§ **EXERCISE GOAL**: Comb through the entries for "Published" and pull out each line that holds it.

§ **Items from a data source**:
- Opening Delimiter -
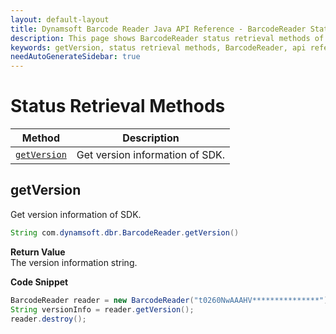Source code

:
 ```yaml
---
layout: default-layout
title: Dynamsoft Barcode Reader Java API Reference - BarcodeReader Status Retrieval Methods
description: This page shows BarcodeReader status retrieval methods of Dynamsoft Barcode Reader for Java SDK API Reference.
keywords: getVersion, status retrieval methods, BarcodeReader, api reference, java
needAutoGenerateSidebar: true
---
```


# Status Retrieval Methods

  | Method               | Description |
  |----------------------|-------------|
  | [`getVersion`](#getversion) | Get version information of SDK.|







## getVersion

Get version information of SDK.

```java
String com.dynamsoft.dbr.BarcodeReader.getVersion()	
```

**Return Value**  
The version information string.

**Code Snippet**  
```java
BarcodeReader reader = new BarcodeReader("t0260NwAAAHV***************");
String versionInfo = reader.getVersion();
reader.destroy();
```
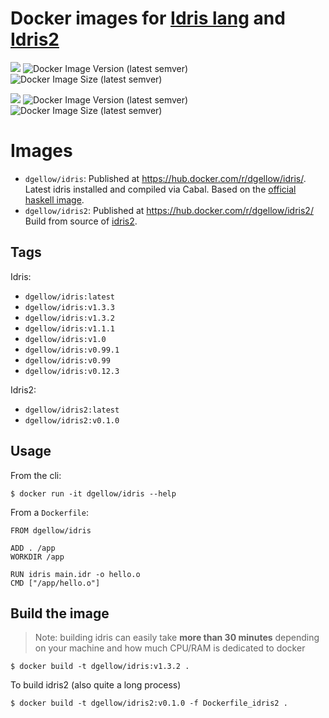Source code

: # Docker images for [Idris lang](http://www.idris-lang.org/) and [Idris2](https://github.com/edwinb/Idris2)

![](https://img.shields.io/badge/image-dgellow%2Fidris-blue)
![Docker Image Version (latest semver)](https://img.shields.io/docker/v/dgellow/idris)
![Docker Image Size (latest semver)](https://img.shields.io/docker/image-size/dgellow/idris)

![](https://img.shields.io/badge/image-dgellow%2Fidris2-blue)
![Docker Image Version (latest semver)](https://img.shields.io/docker/v/dgellow/idris2)
![Docker Image Size (latest semver)](https://img.shields.io/docker/image-size/dgellow/idris2)

# Images

- `dgellow/idris`: Published at https://hub.docker.com/r/dgellow/idris/. Latest idris installed and compiled via Cabal. Based on the [official haskell image](https://hub.docker.com/r/_/haskell/).
- `dgellow/idris2`: Published at https://hub.docker.com/r/dgellow/idris2/ Build from source of [idris2](https://github.com/edwinb/Idris2).

## Tags

Idris:
- `dgellow/idris:latest`
- `dgellow/idris:v1.3.3`
- `dgellow/idris:v1.3.2`
- `dgellow/idris:v1.1.1`
- `dgellow/idris:v1.0`
- `dgellow/idris:v0.99.1`
- `dgellow/idris:v0.99`
- `dgellow/idris:v0.12.3`

Idris2:
- `dgellow/idris2:latest`
- `dgellow/idris2:v0.1.0`

## Usage

From the cli:

```
$ docker run -it dgellow/idris --help
```

From a `Dockerfile`:

```
FROM dgellow/idris

ADD . /app
WORKDIR /app

RUN idris main.idr -o hello.o
CMD ["/app/hello.o"]
```

## Build the image

> Note: building idris can easily take **more than 30 minutes** depending on your machine and how much CPU/RAM is dedicated to docker

```
$ docker build -t dgellow/idris:v1.3.2 .
```

To build idris2 (also quite a long process)
```
$ docker build -t dgellow/idris2:v0.1.0 -f Dockerfile_idris2 .
```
- Closing Delimiter -
§ **EXERCISE OUTPUT**:
- `dgellow/idris`: Published at https://hub.docker.com/r/dgellow/idris/. Latest idris installed and compiled via Cabal. Based on the [official haskell image](https://hub.docker.com/r/_/haskell/).
- `dgellow/idris2`: Published at https://hub.docker.com/r/dgellow/idris2/ Build from source of [idris2](https://github.com/edwinb/Idris2).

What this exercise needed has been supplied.